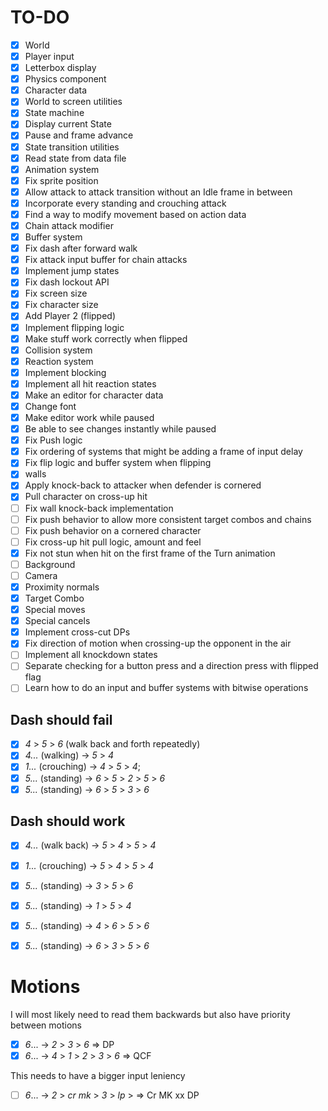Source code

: # TO-DO

- [x] World
- [x] Player input
- [x] Letterbox display
- [x] Physics component
- [x] Character data
- [x] World to screen utilities
- [x] State machine
- [x] Display current State
- [x] Pause and frame advance
- [x] State transition utilities
- [x] Read state from data file
- [x] Animation system
- [x] Fix sprite position
- [x] Allow attack to attack transition without an Idle frame in between
- [x] Incorporate every standing and crouching attack
- [x] Find a way to modify movement based on action data
- [x] Chain attack modifier
- [x] Buffer system
- [x] Fix dash after forward walk
- [x] Fix attack input buffer for chain attacks
- [x] Implement jump states
- [x] Fix dash lockout API
- [x] Fix screen size
- [x] Fix character size
- [x] Add Player 2 (flipped)
- [x] Implement flipping logic
- [x] Make stuff work correctly when flipped
- [x] Collision system
- [x] Reaction system
- [x] Implement blocking
- [x] Implement all hit reaction states
- [x] Make an editor for character data
- [x] Change font
- [x] Make editor work while paused
- [x] Be able to see changes instantly while paused
- [x] Fix Push logic
- [x] Fix ordering of systems that might be adding a frame of input delay
- [x] Fix flip logic and buffer system when flipping
- [x] walls
- [x] Apply knock-back to attacker when defender is cornered
- [x] Pull character on cross-up hit
- [ ] Fix wall knock-back implementation
- [ ] Fix push behavior to allow more consistent target combos and chains
- [ ] Fix push behavior on a cornered character
- [ ] Fix cross-up hit pull logic, amount and feel
- [x] Fix not stun when hit on the first frame of the Turn animation
- [ ] Background
- [ ] Camera
- [x] Proximity normals
- [x] Target Combo
- [x] Special moves
- [x] Special cancels
- [x] Implement cross-cut DPs
- [x] Fix direction of motion when crossing-up the opponent in the air
- [ ] Implement all knockdown states
- [ ] Separate checking for a button press and a direction press with flipped flag
- [ ] Learn how to do an input and buffer systems with bitwise operations

## Dash should fail

- [x] *4* > *5* > *6* (walk back and forth repeatedly)
- [x] *4...* (walking) ->  *5* > *4*
- [x] *1...* (crouching) ->  *4* > *5* > *4*;
- [x] *5...* (standing) -> *6* > *5* > *2* > *5* > *6*
- [x] *5...* (standing) -> *6* > *5* > *3* > *6*

## Dash should work

- [x] *4...* (walk back) ->  *5* > *4* > *5* > *4*
- [x] *1...* (crouching) ->  *5* > *4* > *5* > *4*
- [x] *5...* (standing) -> *3* > *5* > *6*
- [x] *5...* (standing) -> *1* > *5* > *4*
- [x] *5...* (standing) -> *4* > *6* > *5* > *6*
- [x] *5...* (standing) -> *6* > *3* > *5* > *6*


# Motions
I will most likely need to read them backwards but also have priority between motions

- [x] *6*... -> *2* > *3* > *6* => DP
- [x] *6*... -> *4* > *1* > *2* > *3* > *6* => QCF

This needs to have a bigger input leniency
- [ ] *6*... -> *2* > *cr mk* > *3* > *lp* > => Cr MK xx DP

********************

**What is required:**
When a line of the material holds "paused", count it once, and then give the final number alone.

**Task answer:**
2